150 million children are victims of forced labour: UN
As per a leading United Nations' anti-slavery group, Higher than 150 million children are victims of forced labour and progress in reducing that number has slowed.
Half of the children in forced labour are a part of hazardous jobs while more than a third do not go to school, said a report by the UN labour agency, the International Labour Organisation (ILO).
Although the number of child laborers has fallen by 94 million since 2000, the decline has slowed from 2012 to 2016, they said.
As laid out in the United Nations' latest set of global goals agreed in 2015 to tackle poverty and inequality, the effort to end child labour by 2025 seems slowed down subsequently.

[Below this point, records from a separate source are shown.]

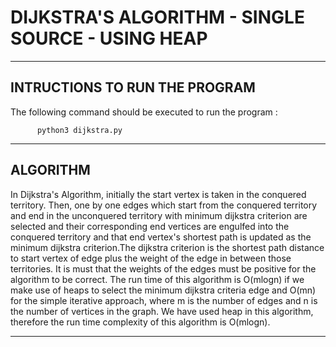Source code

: # DIJKSTRA'S ALGORITHM - SINGLE SOURCE - USING HEAP
-------------------------------------------------------
INTRUCTIONS TO RUN THE PROGRAM
-------------------------------------------------------

The following command should be executed to run the program :

          python3 dijkstra.py

-------------------------------------------------------
ALGORITHM
-------------------------------------------------------

In Dijkstra's Algorithm, initially the start vertex is taken in the
conquered territory. Then, one by one edges which start from the conquered
territory and end in the unconquered territory with minimum dijkstra criterion
are selected and their corresponding end vertices are engulfed into the
conquered territory and that end vertex's shortest path is updated as the
minimum dijkstra criterion.The dijkstra criterion is the shortest path distance
to start vertex of edge plus the weight of the edge in between those territories.
It is must that the weights of the edges must be positive for the algorithm to be
correct. The run time of this algorithm is O(mlogn) if we make use of heaps to
select the minimum dijkstra criteria edge and O(mn) for the simple iterative
approach, where m is the number of edges and n is the number of vertices in the
graph. We have used heap in this algorithm, therefore the run time complexity
of this algorithm is O(mlogn).

-------------------------------------------------------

Houtan Homayounpour, technical specialist on forced labor at the Geneva-based ILO, said the world was not on track to end child labour in eight years. About 121 million children would still be in child labour in 2025 at this rate.

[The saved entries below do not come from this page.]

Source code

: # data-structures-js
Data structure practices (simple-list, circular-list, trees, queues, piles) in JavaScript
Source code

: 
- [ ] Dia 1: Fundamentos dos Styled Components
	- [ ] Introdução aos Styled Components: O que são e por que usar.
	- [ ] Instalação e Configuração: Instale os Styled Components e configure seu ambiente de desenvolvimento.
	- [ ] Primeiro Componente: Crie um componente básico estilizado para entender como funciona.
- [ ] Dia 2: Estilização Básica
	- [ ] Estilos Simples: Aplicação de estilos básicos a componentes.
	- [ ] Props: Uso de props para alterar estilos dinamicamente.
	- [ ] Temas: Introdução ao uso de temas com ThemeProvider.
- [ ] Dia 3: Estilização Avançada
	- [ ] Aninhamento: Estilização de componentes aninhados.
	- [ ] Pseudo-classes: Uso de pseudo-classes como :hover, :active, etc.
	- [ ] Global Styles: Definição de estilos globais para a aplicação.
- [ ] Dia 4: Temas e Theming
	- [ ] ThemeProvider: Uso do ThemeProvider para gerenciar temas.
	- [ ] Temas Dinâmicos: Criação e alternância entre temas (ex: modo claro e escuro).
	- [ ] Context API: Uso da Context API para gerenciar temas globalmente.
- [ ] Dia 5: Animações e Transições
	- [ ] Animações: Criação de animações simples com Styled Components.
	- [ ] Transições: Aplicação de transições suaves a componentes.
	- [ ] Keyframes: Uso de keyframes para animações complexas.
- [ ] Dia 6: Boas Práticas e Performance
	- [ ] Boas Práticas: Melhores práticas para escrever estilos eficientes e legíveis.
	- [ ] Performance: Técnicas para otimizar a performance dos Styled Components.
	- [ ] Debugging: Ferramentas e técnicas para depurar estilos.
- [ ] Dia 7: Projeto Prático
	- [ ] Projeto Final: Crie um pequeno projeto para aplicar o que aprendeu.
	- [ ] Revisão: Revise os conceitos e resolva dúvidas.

A total of 152 million children - 64 million girls and 88 million boys - are victims of child labor, according to the latest ILO estimate.

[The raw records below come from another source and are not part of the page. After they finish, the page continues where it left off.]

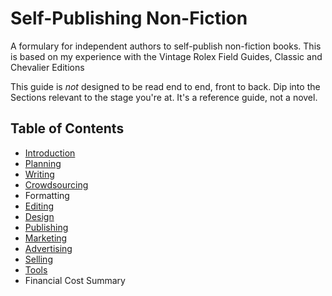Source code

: 
# Self-Publishing Non-Fiction

A formulary for independent authors to self-publish non-fiction books. This is based on my experience with the Vintage Rolex Field Guides, Classic and Chevalier Editions 

This guide is *not* designed to be read end to end, front to back. Dip into the Sections relevant to the stage you're at. It's a reference guide, not a novel.

## Table of Contents
* [Introduction](Introduction.md "The FAQ")
* [Planning](Planning.md)
* [Writing](Writing.md)
* [Crowdsourcing](Crowding.md)
* Formatting
* [Editing](Editing.md)
* [Design](Design.md)
* [Publishing](Publishing.md)
* [Marketing](Marketing.md)
* [Advertising](Advertising.md)
* [Selling](Selling.md)
* [Tools](Toolchain.md)
* Financial Cost Summary
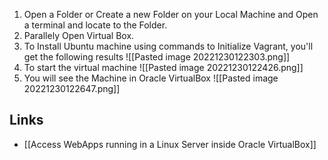 1. Open a Folder or Create a new Folder on your Local Machine and Open a terminal and locate to the Folder.
2.  Parallely Open Virtual Box.
3.  To Install Ubuntu machine using commands to Initialize Vagrant, you'll get the following results
	![[Pasted image 20221230122303.png]]
4. To start the virtual machine 
![[Pasted image 20221230122426.png]]
5.  You will see the Machine in Oracle VirtualBox
   ![[Pasted image 20221230122647.png]]
## Links
- [[Access WebApps running in a Linux Server inside Oracle VirtualBox]]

More than two-thirds of these children are working on a family farm or in a family business with 71 percent working in agriculture.
"Africa, where child labour is highest in both proportionate and absolute terms, and where progress has stalled, remains a particular priority," the ILO said in its report.
The ILO said its findings came from surveying households in all regions of the world and using data from the UN and world governments.